> _Supplied entries_:
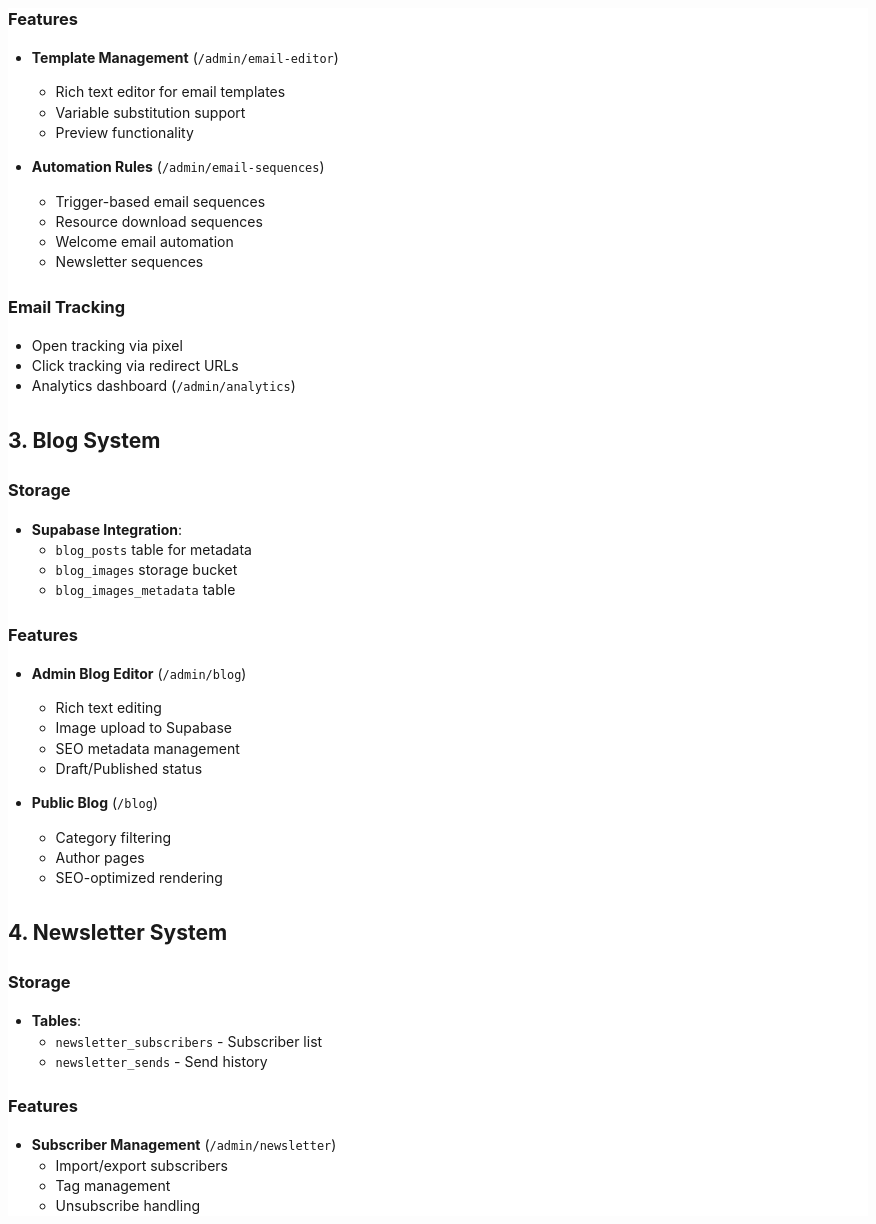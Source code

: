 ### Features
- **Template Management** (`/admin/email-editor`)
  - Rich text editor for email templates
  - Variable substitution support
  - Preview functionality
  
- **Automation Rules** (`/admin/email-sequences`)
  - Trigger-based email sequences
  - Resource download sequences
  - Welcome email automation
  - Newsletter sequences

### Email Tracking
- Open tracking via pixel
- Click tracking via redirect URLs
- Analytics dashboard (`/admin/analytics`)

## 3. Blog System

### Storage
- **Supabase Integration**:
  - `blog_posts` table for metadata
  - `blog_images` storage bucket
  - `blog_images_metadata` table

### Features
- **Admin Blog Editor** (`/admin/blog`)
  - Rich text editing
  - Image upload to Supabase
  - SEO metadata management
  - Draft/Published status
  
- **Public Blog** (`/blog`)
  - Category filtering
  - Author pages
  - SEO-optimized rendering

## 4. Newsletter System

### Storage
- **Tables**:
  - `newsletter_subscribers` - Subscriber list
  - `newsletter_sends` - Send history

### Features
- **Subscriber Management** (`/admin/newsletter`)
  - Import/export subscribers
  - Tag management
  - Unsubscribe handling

> _Task brief_:
Print the line that contains "- Trigger-based email sequences", then every later line of the entries above up to and including the last, all exactly as written.

> _Solution below_:
  - Trigger-based email sequences
  - Resource download sequences
  - Welcome email automation
  - Newsletter sequences

### Email Tracking
- Open tracking via pixel
- Click tracking via redirect URLs
- Analytics dashboard (`/admin/analytics`)

## 3. Blog System

### Storage
- **Supabase Integration**:
  - `blog_posts` table for metadata
  - `blog_images` storage bucket
  - `blog_images_metadata` table

### Features
- **Admin Blog Editor** (`/admin/blog`)
  - Rich text editing
  - Image upload to Supabase
  - SEO metadata management
  - Draft/Published status
  
- **Public Blog** (`/blog`)
  - Category filtering
  - Author pages
  - SEO-optimized rendering

## 4. Newsletter System

### Storage
- **Tables**:
  - `newsletter_subscribers` - Subscriber list
  - `newsletter_sends` - Send history

### Features
- **Subscriber Management** (`/admin/newsletter`)
  - Import/export subscribers
  - Tag management
  - Unsubscribe handling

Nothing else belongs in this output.